U.S. homebuyers need to earn an annual income of $150,364 to afford the median priced home in areas with state laws protecting LGBTQ+ people from housing discrimination. That’s 46.8% more than the $102,435 buyers need to earn to afford a home in areas without such protections. Both of those are higher than the $79,689 estimated median U.S. household income in 2023.

This is according to a Redfin analysis of 2023 housing market data across 54 major U.S. metropolitan areas, state-level data on housing nondiscrimination laws from the Movement Advancement Project, and estimated median local household incomes. We consider a home affordable if a buyer taking out a mortgage on the median local household income would spend no more than 30% of their income on their monthly housing payment. We assume a 10% down payment.

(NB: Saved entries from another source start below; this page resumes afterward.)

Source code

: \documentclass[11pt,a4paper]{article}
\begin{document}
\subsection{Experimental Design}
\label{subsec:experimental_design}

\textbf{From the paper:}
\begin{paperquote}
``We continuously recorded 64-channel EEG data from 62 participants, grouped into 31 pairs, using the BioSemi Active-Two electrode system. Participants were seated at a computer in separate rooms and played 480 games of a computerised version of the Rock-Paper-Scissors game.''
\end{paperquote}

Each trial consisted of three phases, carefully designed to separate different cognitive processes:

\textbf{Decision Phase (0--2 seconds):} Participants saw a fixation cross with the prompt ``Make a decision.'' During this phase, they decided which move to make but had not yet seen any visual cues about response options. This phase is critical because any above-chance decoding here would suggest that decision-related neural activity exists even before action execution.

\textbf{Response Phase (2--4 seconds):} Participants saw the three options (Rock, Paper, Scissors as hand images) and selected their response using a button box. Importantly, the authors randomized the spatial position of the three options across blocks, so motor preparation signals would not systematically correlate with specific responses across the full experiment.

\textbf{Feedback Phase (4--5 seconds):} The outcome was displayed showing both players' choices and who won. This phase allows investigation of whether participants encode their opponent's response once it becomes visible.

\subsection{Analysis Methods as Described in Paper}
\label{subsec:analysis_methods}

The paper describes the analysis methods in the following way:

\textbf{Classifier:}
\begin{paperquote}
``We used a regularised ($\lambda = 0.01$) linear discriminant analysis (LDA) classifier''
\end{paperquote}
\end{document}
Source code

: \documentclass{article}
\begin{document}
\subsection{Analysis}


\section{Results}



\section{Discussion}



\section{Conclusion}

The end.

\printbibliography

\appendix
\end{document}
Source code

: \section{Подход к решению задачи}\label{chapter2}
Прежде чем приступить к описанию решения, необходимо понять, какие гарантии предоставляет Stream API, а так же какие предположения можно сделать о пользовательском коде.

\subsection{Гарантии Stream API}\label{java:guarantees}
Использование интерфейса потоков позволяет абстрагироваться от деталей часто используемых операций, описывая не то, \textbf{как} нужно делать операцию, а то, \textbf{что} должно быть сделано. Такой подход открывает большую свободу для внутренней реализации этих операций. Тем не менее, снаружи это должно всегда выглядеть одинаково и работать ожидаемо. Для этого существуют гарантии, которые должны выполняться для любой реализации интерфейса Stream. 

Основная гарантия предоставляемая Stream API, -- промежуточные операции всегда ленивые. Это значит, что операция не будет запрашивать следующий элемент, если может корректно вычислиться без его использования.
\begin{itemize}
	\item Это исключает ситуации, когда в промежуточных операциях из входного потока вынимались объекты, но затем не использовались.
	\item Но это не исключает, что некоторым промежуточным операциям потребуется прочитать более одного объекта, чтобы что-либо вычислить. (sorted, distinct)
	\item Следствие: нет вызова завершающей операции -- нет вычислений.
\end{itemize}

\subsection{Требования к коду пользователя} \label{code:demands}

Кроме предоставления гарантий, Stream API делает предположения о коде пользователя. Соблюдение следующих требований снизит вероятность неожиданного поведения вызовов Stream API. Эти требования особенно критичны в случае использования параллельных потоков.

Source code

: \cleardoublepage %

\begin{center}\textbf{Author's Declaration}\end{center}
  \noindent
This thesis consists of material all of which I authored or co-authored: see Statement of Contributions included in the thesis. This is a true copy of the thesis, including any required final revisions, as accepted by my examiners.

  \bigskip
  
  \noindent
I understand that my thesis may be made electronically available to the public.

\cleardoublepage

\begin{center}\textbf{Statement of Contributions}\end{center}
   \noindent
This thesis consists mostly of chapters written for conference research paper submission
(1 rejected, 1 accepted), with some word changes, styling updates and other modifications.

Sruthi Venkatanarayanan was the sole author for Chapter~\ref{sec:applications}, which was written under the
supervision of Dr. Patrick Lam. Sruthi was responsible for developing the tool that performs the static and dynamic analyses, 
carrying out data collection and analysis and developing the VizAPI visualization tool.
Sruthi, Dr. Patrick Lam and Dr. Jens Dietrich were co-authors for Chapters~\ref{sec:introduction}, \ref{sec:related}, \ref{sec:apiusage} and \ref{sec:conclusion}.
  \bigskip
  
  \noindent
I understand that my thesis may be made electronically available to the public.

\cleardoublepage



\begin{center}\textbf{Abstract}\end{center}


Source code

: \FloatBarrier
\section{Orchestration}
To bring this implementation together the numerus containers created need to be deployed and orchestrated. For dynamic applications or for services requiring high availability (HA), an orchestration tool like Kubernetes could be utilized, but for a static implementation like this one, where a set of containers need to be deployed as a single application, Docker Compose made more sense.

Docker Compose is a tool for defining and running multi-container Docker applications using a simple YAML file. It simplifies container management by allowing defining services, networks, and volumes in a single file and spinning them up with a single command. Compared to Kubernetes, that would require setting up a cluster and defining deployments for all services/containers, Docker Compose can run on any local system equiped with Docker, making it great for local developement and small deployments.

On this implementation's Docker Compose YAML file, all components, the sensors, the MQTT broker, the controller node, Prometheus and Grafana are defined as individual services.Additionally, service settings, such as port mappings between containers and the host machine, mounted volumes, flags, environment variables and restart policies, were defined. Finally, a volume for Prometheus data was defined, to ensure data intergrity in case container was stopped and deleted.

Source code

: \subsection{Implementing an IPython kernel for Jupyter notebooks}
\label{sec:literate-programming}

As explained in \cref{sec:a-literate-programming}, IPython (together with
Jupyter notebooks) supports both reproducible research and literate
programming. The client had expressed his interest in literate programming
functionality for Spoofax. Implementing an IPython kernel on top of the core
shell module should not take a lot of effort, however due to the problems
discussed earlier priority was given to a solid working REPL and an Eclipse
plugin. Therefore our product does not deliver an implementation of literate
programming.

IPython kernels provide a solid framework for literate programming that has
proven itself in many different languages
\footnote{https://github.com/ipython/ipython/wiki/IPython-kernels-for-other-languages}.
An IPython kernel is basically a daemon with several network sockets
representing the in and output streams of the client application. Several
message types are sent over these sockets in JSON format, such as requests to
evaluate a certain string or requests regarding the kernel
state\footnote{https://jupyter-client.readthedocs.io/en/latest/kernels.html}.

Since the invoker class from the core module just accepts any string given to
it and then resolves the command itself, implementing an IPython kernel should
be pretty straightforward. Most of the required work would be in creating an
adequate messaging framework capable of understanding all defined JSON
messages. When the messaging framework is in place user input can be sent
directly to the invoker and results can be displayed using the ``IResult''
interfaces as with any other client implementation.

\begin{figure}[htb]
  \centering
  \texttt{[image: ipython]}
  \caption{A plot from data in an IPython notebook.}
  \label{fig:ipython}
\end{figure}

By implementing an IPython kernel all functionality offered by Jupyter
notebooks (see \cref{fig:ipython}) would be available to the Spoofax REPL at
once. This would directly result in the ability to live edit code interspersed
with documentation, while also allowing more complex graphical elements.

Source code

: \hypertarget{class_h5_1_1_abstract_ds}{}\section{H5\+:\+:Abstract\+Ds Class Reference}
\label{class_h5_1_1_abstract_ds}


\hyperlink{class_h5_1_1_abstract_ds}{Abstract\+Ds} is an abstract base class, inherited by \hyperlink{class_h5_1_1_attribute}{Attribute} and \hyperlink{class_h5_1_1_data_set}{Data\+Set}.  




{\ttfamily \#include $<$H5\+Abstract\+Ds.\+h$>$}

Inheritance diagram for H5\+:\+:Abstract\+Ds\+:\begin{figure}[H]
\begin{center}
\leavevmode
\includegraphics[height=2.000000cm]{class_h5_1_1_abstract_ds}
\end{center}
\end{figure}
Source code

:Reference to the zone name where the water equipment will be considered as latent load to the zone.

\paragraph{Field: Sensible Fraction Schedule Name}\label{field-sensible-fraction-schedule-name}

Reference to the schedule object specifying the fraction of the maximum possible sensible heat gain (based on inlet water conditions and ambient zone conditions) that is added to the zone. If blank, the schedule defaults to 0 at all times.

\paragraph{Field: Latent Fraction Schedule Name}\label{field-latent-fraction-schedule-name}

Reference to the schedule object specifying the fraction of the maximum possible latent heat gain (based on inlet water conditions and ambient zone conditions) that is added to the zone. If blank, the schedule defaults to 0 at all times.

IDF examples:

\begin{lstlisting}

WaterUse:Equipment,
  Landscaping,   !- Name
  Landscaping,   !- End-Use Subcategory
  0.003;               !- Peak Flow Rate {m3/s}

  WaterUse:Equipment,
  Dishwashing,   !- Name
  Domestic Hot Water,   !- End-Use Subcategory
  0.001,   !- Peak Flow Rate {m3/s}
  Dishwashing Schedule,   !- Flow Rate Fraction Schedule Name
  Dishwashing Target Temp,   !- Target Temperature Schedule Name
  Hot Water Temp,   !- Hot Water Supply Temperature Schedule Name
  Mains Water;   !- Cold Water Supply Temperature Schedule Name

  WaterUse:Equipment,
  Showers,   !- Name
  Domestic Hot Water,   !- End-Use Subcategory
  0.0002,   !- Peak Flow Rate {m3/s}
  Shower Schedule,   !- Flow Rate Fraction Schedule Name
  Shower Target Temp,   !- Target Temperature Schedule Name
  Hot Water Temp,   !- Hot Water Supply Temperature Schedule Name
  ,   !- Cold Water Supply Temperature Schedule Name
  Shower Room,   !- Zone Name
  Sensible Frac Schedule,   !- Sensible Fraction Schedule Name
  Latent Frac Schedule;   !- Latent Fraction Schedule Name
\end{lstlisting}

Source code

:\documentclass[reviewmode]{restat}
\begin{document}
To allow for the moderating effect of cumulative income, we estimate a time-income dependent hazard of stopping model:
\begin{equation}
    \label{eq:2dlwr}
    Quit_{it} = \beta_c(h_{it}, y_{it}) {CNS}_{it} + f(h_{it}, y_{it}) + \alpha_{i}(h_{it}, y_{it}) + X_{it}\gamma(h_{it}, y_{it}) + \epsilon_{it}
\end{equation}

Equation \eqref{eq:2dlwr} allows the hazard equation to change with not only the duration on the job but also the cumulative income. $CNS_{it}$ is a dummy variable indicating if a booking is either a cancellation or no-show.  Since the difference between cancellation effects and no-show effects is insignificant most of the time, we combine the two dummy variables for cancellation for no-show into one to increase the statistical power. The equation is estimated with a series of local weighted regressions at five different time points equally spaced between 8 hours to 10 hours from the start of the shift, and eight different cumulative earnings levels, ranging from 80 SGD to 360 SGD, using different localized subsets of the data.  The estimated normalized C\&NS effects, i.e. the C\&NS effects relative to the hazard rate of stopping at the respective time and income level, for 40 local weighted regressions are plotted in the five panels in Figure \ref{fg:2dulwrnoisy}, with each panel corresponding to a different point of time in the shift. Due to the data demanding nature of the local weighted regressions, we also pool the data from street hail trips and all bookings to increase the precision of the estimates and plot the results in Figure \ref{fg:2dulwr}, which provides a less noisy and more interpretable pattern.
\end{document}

Now let’s look at the data another way: Someone making the median household income in areas with LGBTQ+ protections would’ve had to spend 44.5% of their earnings on monthly housing costs if they bought a home for $492,290, the median home sale price in those areas last year. By comparison, buyers in areas without protections would’ve had to spend 38.3% of their earnings if they purchased the $357,010 median priced home in their area. A rule of thumb in personal finance is that people should spend no more than 30% of their income on housing, but that has become less realistic due to elevated mortgage rates and home prices.
Housing nondiscrimination laws shield LGBTQ+ individuals against being evicted unfairly, denied housing, or prevented from renting or buying based on their sexual orientation and/or gender identity. For the purposes of this report, a metro has “any protections” if at least one of the states it’s located in prohibits discrimination based on sexual orientation and/or gender identity. Please note that some metro areas span several states. In those cases, we deem the metro to have protections if at least one state has protections, unless otherwise noted. LGBTQ+ people in states without explicit protections are protected under the federal Fair Housing Act.
“LGBTQ+ Americans face disproportionately large barriers to homeownership,” said Redfin Senior Economist Elijah de la Campa. “On top of paying a premium to live somewhere that feels safe, many LGBTQ+ house hunters are earning less than the typical U.S. worker, and face discrimination while shopping for homes despite laws that prohibit it.”
More than one in five (22%) LGBTQ+ people who recently moved believe they were discriminated against based on their sexual orientation during their most recent home search, according to a 2023 survey commissioned by Redfin. A separate 2024 survey commissioned by Redfin found that 12.7% of LGBTQ+ respondents planning to move in the next year want to relocate so they can live in an area where people are more accepting/inclusive of LGBTQ+ people.
Places With the Largest LGBTQ+ Populations Have the Smallest Share of Affordable Homes
In the metros where LGBTQ+ people make up the largest share of the adult population, less than 10% of home listings are affordable for someone earning the median local household income.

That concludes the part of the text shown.